[Exercise material Boundary: Start]
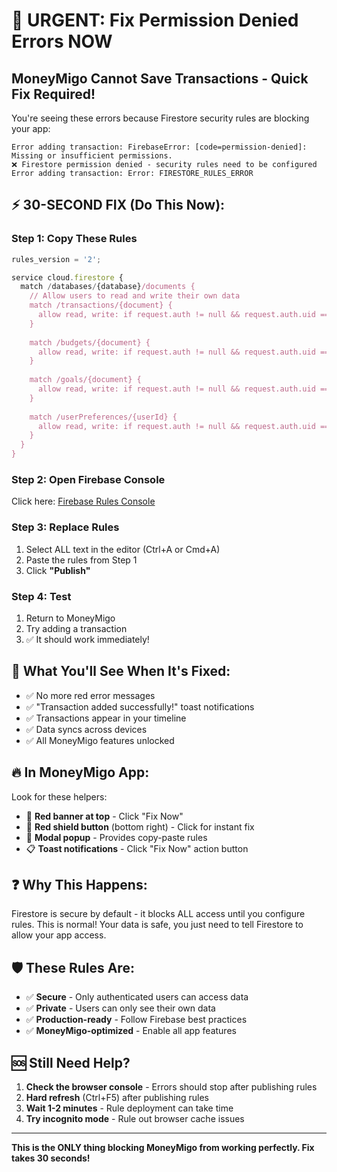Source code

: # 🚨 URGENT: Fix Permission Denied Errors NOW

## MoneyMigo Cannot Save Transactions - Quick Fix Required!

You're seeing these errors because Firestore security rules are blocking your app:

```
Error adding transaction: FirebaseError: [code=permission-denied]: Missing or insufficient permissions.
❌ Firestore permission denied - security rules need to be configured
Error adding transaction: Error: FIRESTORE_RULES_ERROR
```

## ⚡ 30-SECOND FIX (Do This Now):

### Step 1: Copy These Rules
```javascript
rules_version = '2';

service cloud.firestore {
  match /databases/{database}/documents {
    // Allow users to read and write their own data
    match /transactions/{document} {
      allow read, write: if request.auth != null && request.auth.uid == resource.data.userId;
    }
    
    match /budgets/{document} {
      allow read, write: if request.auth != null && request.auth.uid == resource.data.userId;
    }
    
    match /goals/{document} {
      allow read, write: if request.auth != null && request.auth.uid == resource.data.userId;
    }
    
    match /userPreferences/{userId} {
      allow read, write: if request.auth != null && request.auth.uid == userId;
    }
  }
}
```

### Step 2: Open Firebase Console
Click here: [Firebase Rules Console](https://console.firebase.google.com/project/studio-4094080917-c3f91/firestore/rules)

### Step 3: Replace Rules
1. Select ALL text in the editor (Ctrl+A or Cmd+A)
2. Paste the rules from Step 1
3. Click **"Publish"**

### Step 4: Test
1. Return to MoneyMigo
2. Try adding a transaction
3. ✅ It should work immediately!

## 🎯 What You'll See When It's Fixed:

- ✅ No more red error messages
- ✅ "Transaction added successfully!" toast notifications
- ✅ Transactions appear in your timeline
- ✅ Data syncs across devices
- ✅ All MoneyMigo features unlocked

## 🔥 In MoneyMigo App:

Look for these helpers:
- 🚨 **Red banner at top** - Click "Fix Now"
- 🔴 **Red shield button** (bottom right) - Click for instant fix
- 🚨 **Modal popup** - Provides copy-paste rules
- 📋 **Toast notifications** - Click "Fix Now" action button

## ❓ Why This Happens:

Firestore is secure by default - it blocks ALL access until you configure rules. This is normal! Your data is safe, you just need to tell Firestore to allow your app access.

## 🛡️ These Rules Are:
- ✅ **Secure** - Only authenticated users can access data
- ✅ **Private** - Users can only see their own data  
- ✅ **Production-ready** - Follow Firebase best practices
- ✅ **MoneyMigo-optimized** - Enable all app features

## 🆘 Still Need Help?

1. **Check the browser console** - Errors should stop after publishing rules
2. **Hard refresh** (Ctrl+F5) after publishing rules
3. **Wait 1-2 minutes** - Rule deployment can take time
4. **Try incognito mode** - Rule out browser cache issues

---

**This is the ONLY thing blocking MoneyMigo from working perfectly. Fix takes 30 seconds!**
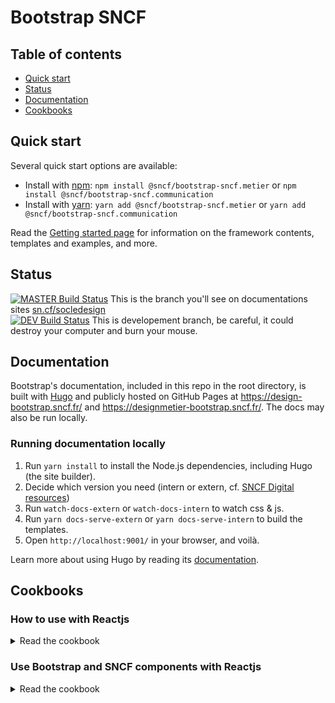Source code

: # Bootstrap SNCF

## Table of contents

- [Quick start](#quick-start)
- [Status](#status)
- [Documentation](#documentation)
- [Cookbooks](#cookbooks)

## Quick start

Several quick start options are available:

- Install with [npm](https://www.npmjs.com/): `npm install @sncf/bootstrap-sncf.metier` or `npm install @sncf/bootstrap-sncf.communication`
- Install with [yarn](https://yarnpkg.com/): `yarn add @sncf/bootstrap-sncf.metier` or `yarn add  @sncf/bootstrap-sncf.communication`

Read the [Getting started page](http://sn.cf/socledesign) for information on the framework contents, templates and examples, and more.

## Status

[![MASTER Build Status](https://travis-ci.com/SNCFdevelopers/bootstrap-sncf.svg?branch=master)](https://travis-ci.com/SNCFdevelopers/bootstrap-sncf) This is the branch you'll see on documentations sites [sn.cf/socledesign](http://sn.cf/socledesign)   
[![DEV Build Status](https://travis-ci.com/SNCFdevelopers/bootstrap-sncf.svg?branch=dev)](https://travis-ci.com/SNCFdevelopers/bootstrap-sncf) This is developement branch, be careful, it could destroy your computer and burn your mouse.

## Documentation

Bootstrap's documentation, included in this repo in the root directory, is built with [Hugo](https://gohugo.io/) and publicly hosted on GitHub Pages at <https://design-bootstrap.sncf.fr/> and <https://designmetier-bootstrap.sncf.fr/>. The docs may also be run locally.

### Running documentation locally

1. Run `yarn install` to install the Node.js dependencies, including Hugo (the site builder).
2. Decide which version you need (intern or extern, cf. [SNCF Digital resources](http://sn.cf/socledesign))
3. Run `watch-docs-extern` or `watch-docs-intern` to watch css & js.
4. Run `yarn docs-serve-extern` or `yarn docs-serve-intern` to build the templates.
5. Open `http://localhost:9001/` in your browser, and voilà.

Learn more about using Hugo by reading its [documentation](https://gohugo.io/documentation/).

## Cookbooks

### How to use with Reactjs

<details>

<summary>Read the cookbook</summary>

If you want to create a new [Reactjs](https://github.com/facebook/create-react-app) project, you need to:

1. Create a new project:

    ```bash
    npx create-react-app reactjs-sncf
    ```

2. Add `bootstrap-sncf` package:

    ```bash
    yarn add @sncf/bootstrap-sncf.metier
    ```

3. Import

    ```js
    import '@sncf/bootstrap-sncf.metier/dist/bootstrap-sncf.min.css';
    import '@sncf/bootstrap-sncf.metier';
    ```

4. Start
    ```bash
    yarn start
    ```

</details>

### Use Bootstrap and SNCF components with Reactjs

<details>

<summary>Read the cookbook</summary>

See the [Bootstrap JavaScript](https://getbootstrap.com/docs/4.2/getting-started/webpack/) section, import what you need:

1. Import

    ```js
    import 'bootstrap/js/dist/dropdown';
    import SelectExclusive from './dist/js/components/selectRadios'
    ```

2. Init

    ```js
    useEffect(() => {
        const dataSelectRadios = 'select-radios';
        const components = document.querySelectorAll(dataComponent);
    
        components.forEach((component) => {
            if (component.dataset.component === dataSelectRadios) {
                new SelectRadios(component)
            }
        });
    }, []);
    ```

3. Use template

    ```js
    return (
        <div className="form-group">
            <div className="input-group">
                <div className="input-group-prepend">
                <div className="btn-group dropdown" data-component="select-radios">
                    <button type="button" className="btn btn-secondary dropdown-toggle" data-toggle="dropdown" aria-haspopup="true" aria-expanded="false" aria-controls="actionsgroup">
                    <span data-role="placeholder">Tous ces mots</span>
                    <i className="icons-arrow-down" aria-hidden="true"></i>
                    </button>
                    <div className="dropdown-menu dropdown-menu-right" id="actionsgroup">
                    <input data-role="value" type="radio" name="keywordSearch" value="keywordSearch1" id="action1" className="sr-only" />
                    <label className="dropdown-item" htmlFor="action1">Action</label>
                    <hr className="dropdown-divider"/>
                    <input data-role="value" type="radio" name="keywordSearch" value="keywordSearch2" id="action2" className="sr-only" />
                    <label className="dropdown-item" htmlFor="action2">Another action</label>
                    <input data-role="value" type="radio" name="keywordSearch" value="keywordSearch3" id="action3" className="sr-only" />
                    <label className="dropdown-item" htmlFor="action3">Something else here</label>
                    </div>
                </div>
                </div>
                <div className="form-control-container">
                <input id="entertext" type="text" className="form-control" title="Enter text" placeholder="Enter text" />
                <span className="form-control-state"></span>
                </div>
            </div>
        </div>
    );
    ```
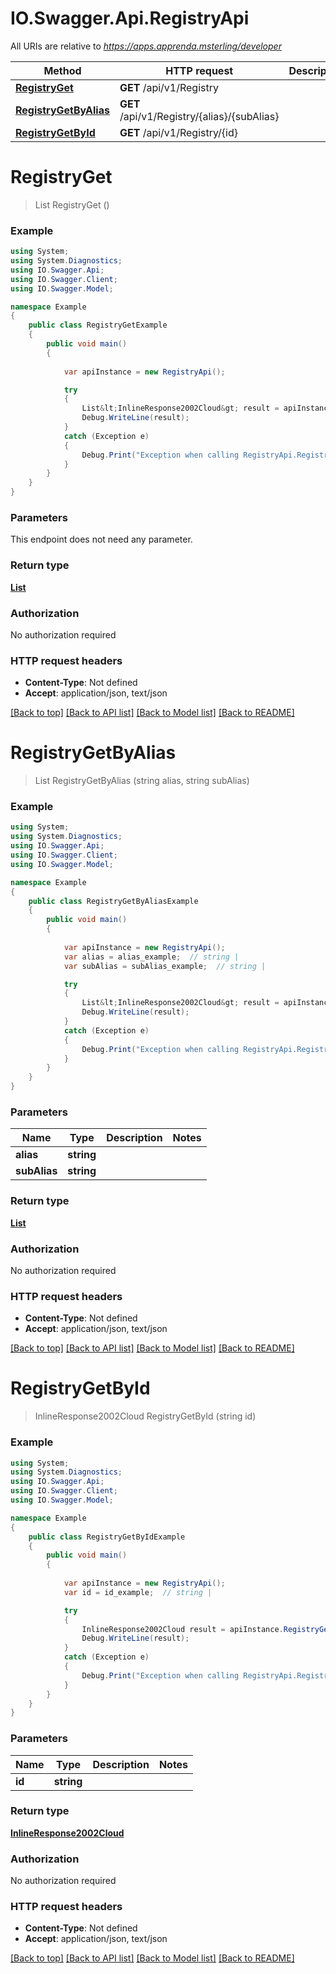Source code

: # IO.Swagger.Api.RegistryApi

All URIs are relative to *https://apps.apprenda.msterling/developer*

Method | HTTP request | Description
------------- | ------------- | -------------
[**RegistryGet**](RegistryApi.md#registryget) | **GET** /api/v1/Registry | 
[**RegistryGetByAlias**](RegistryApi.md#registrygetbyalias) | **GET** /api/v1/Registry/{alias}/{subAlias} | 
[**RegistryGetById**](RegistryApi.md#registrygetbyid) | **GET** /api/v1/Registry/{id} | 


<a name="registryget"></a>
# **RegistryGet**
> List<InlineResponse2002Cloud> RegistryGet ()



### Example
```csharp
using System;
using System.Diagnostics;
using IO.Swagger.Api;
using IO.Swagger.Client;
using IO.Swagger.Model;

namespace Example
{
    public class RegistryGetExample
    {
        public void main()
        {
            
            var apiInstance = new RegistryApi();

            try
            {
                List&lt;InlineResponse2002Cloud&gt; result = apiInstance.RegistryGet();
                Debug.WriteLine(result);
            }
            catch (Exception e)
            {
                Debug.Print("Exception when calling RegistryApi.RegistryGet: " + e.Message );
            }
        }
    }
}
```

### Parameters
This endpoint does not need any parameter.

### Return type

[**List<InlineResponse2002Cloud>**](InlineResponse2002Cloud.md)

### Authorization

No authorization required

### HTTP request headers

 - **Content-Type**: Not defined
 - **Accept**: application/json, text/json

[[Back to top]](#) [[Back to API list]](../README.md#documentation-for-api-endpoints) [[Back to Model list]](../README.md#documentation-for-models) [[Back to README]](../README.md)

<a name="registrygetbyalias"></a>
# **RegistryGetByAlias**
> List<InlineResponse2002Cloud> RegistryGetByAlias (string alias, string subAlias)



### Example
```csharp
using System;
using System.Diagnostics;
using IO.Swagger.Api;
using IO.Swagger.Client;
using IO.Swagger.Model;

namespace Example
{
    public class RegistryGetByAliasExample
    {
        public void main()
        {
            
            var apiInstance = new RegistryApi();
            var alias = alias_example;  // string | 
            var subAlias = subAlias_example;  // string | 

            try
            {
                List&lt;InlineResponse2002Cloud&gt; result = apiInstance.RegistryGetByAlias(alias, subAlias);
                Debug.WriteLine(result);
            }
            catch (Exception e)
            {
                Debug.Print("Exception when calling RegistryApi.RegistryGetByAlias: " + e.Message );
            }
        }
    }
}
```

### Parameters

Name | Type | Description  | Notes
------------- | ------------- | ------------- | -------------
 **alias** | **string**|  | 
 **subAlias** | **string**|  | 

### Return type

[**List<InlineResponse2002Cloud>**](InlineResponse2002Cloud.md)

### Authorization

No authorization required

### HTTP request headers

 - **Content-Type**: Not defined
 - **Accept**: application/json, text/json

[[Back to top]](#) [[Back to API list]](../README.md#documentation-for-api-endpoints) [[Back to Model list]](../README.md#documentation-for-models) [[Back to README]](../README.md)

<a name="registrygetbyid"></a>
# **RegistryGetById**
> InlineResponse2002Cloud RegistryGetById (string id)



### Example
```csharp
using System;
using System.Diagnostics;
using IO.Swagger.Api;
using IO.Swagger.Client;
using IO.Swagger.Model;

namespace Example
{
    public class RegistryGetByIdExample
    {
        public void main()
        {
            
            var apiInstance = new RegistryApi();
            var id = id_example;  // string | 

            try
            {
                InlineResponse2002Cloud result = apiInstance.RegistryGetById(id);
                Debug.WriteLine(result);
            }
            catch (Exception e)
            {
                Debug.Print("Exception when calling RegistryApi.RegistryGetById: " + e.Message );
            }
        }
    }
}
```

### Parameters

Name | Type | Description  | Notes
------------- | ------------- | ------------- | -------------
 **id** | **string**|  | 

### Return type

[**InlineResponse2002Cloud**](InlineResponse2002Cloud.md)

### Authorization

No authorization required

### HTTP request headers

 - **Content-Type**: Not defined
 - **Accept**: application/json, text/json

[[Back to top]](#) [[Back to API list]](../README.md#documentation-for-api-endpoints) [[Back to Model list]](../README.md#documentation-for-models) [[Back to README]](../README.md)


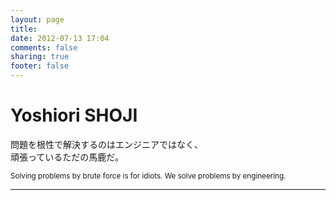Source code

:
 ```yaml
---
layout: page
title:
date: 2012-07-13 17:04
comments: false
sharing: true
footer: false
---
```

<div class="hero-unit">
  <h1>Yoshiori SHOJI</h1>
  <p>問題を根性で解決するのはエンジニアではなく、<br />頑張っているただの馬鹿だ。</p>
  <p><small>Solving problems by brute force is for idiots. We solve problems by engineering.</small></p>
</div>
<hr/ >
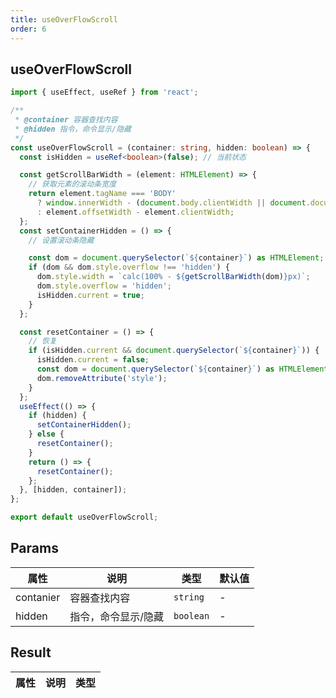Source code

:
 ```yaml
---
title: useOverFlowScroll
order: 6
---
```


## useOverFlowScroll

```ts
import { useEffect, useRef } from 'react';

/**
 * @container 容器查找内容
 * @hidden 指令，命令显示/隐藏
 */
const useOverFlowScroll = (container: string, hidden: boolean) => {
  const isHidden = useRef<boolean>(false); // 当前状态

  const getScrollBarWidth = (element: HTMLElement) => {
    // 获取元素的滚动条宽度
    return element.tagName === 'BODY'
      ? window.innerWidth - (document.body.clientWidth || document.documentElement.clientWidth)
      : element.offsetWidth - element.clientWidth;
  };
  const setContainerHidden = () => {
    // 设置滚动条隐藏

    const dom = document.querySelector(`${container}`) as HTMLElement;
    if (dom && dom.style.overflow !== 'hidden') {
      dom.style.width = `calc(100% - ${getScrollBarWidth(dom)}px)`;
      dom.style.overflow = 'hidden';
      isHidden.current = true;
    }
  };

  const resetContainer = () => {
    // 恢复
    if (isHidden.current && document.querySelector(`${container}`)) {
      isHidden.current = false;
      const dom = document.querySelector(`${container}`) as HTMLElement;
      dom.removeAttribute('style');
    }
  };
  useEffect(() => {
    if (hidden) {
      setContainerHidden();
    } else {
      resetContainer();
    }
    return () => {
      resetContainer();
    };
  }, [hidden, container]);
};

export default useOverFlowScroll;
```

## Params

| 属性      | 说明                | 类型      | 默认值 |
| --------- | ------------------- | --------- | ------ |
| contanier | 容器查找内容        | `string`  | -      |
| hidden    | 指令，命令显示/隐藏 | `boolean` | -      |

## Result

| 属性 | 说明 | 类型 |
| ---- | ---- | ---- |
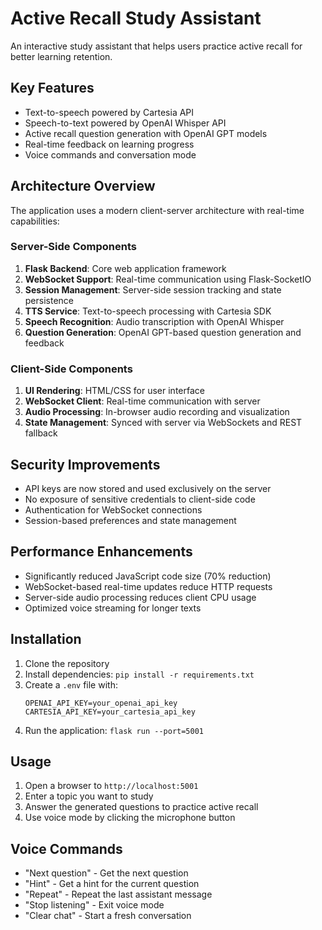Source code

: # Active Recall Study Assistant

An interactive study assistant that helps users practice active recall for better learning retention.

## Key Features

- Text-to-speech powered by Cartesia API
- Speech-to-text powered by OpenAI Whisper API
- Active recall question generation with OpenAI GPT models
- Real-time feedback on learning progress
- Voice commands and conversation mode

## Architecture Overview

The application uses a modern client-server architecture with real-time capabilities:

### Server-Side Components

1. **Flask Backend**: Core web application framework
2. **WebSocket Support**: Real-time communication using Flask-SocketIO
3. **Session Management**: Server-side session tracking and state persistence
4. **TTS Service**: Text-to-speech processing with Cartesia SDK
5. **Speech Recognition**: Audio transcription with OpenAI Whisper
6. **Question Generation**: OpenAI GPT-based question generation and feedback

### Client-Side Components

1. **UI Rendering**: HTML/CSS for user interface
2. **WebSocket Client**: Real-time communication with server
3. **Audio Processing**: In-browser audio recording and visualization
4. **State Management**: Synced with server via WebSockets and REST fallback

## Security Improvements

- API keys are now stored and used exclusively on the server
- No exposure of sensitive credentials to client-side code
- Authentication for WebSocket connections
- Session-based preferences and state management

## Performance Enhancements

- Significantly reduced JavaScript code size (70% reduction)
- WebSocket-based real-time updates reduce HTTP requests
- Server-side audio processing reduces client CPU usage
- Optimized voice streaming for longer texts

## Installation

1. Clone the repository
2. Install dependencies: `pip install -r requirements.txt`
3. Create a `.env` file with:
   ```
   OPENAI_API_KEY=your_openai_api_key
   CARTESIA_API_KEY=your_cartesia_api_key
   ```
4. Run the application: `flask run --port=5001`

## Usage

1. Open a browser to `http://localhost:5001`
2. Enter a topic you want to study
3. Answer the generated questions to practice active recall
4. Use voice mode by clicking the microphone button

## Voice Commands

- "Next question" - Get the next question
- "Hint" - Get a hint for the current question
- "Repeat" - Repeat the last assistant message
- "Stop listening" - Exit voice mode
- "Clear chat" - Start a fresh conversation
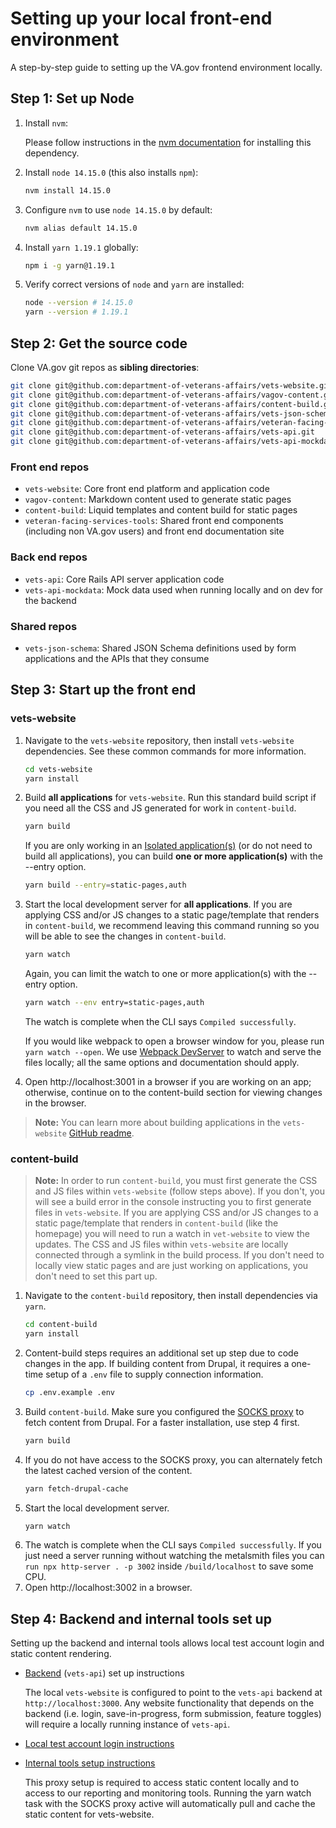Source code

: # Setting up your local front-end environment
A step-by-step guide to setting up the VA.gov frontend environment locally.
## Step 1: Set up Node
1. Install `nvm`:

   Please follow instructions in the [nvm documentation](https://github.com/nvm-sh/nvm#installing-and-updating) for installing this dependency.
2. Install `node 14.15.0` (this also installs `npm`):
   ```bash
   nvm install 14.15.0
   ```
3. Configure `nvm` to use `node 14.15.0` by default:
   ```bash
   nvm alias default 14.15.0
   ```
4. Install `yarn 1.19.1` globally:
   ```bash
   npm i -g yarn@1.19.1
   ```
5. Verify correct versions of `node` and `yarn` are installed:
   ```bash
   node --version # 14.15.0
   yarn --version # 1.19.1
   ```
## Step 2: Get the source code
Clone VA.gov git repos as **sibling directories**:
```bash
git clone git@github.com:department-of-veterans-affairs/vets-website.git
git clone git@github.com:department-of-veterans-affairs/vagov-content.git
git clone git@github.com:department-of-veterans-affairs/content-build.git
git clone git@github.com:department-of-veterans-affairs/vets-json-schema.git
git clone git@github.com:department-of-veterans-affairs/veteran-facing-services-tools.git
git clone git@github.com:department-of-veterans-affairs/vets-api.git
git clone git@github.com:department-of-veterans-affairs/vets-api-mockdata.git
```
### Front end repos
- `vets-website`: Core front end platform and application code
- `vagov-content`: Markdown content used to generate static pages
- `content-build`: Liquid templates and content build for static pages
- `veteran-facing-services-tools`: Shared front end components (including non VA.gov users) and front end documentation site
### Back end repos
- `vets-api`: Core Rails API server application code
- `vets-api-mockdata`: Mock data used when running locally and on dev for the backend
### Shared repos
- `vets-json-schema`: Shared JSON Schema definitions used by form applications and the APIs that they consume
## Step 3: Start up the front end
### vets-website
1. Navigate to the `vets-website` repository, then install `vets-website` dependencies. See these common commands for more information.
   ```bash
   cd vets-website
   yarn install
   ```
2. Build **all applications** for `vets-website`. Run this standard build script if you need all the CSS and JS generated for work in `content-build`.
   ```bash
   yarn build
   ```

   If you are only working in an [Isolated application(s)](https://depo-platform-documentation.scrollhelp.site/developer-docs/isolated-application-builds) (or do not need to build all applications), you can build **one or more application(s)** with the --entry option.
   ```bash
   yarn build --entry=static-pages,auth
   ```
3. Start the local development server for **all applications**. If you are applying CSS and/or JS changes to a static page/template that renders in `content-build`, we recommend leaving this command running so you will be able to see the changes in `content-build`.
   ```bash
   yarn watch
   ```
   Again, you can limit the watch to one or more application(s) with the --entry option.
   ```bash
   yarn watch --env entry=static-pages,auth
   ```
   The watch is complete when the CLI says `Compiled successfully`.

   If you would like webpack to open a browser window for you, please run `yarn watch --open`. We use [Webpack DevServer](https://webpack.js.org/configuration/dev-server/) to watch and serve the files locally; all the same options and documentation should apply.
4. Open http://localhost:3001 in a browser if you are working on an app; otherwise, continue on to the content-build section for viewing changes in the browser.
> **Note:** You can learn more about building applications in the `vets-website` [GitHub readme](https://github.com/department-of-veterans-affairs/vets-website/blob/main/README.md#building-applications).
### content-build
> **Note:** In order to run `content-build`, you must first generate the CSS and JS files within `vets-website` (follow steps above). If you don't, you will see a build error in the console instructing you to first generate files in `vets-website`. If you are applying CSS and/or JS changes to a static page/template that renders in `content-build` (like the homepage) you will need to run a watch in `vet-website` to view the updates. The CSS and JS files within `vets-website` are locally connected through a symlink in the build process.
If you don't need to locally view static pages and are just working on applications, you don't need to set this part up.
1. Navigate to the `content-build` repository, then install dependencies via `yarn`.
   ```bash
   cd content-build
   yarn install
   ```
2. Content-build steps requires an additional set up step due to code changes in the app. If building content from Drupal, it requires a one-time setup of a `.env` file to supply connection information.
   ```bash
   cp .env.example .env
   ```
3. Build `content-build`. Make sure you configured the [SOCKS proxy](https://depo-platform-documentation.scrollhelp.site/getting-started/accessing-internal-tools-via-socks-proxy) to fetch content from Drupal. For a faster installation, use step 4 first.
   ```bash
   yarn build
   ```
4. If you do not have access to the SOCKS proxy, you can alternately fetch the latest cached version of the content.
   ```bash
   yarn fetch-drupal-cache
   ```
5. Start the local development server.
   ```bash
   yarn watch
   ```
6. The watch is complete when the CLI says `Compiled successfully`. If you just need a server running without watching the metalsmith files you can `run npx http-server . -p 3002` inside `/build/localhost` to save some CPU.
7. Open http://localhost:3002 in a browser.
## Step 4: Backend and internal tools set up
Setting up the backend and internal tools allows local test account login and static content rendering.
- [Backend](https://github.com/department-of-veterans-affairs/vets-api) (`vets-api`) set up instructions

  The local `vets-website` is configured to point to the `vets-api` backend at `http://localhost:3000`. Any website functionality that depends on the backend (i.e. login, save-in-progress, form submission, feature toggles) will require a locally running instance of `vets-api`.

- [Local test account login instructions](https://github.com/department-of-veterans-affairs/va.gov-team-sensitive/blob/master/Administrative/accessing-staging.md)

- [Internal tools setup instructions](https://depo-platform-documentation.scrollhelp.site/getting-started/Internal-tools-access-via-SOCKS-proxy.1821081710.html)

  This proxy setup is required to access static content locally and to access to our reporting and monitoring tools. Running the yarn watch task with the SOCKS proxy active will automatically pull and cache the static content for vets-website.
[Exercise material Boundary: End]
### Your objective
Copy exactly, and copy nothing else: the lines from the start of the data above through the line that holds "1. Select ALL". The pictures stay out.

### Task output
Source code

: # 🚨 URGENT: Fix Permission Denied Errors NOW

## MoneyMigo Cannot Save Transactions - Quick Fix Required!

You're seeing these errors because Firestore security rules are blocking your app:

```
Error adding transaction: FirebaseError: [code=permission-denied]: Missing or insufficient permissions.
❌ Firestore permission denied - security rules need to be configured
Error adding transaction: Error: FIRESTORE_RULES_ERROR
```

## ⚡ 30-SECOND FIX (Do This Now):

### Step 1: Copy These Rules
```javascript
rules_version = '2';

service cloud.firestore {
  match /databases/{database}/documents {
    // Allow users to read and write their own data
    match /transactions/{document} {
      allow read, write: if request.auth != null && request.auth.uid == resource.data.userId;
    }
    
    match /budgets/{document} {
      allow read, write: if request.auth != null && request.auth.uid == resource.data.userId;
    }
    
    match /goals/{document} {
      allow read, write: if request.auth != null && request.auth.uid == resource.data.userId;
    }
    
    match /userPreferences/{userId} {
      allow read, write: if request.auth != null && request.auth.uid == userId;
    }
  }
}
```

### Step 2: Open Firebase Console
Click here: [Firebase Rules Console](https://console.firebase.google.com/project/studio-4094080917-c3f91/firestore/rules)

### Step 3: Replace Rules
1. Select ALL text in the editor (Ctrl+A or Cmd+A)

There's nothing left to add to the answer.